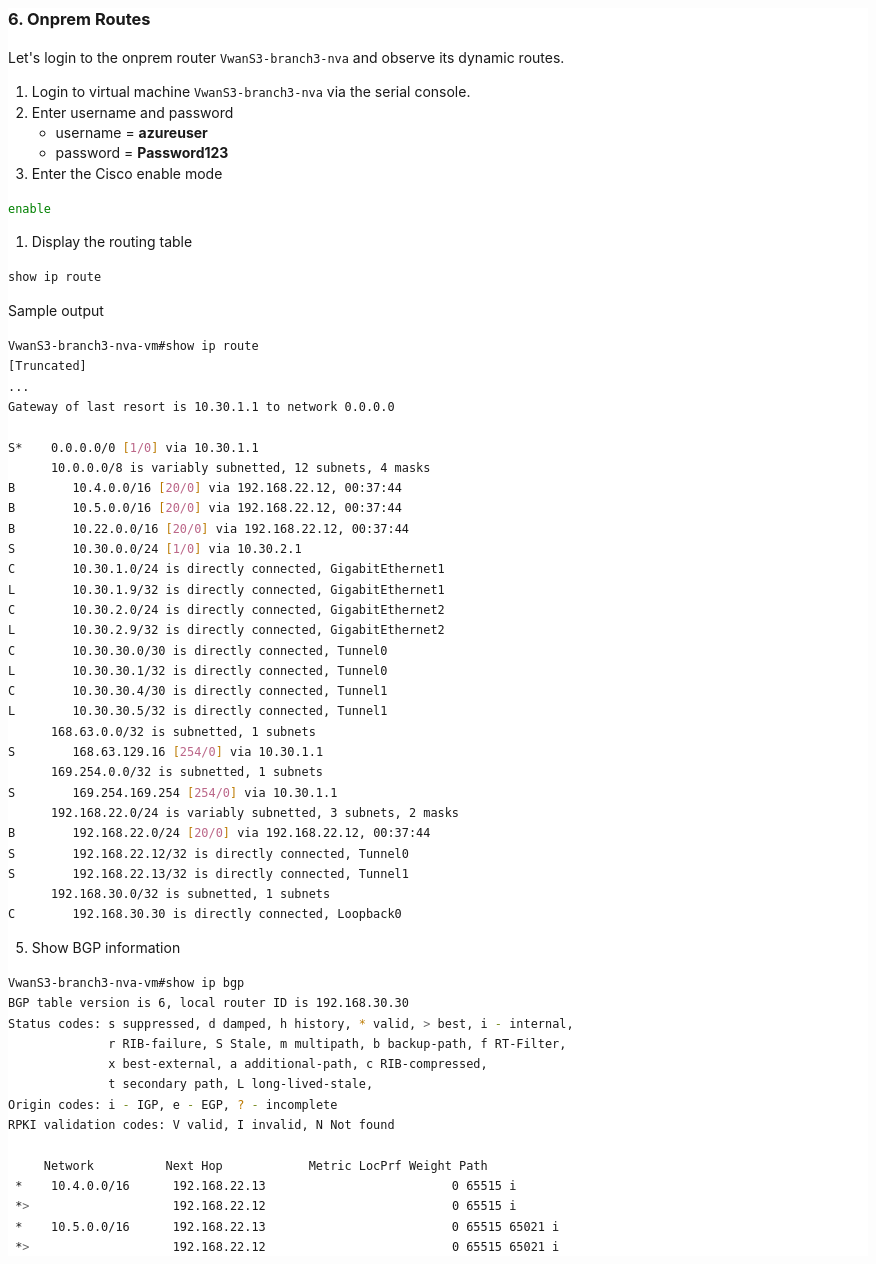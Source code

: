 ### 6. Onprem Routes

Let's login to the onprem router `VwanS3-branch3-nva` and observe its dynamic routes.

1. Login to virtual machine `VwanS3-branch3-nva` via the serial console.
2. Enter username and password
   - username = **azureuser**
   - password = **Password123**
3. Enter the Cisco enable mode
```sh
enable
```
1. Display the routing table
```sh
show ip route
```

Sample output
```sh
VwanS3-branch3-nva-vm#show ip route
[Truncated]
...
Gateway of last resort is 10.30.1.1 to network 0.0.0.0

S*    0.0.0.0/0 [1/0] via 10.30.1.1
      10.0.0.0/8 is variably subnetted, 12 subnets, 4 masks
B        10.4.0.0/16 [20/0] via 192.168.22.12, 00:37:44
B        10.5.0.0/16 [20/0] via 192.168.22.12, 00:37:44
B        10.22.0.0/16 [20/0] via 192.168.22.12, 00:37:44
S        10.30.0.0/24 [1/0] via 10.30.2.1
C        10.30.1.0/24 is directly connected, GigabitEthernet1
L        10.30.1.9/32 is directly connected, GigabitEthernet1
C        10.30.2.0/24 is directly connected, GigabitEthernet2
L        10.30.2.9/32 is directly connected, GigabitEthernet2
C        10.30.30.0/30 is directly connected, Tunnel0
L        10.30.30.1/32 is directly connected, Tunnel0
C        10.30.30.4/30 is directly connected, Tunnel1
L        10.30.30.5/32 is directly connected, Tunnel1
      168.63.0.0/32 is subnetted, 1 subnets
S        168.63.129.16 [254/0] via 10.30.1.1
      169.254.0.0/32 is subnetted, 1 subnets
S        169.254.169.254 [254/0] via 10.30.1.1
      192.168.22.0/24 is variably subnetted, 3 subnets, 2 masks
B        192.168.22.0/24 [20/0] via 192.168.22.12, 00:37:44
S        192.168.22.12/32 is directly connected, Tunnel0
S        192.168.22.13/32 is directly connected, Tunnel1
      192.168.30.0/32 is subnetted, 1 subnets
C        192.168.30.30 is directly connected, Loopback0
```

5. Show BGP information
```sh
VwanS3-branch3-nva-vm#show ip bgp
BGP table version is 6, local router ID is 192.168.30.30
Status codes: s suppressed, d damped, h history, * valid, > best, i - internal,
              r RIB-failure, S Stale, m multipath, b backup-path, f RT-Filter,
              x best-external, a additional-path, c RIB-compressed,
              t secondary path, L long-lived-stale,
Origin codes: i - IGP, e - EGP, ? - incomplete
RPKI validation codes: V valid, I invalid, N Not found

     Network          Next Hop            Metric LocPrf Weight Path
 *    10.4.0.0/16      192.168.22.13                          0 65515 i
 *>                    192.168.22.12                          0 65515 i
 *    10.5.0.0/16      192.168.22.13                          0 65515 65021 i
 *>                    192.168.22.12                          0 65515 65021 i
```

> **What is needed**
What number of lines in the data above include the string "valid"? Answer with that number only.

> **Answer for the task**
2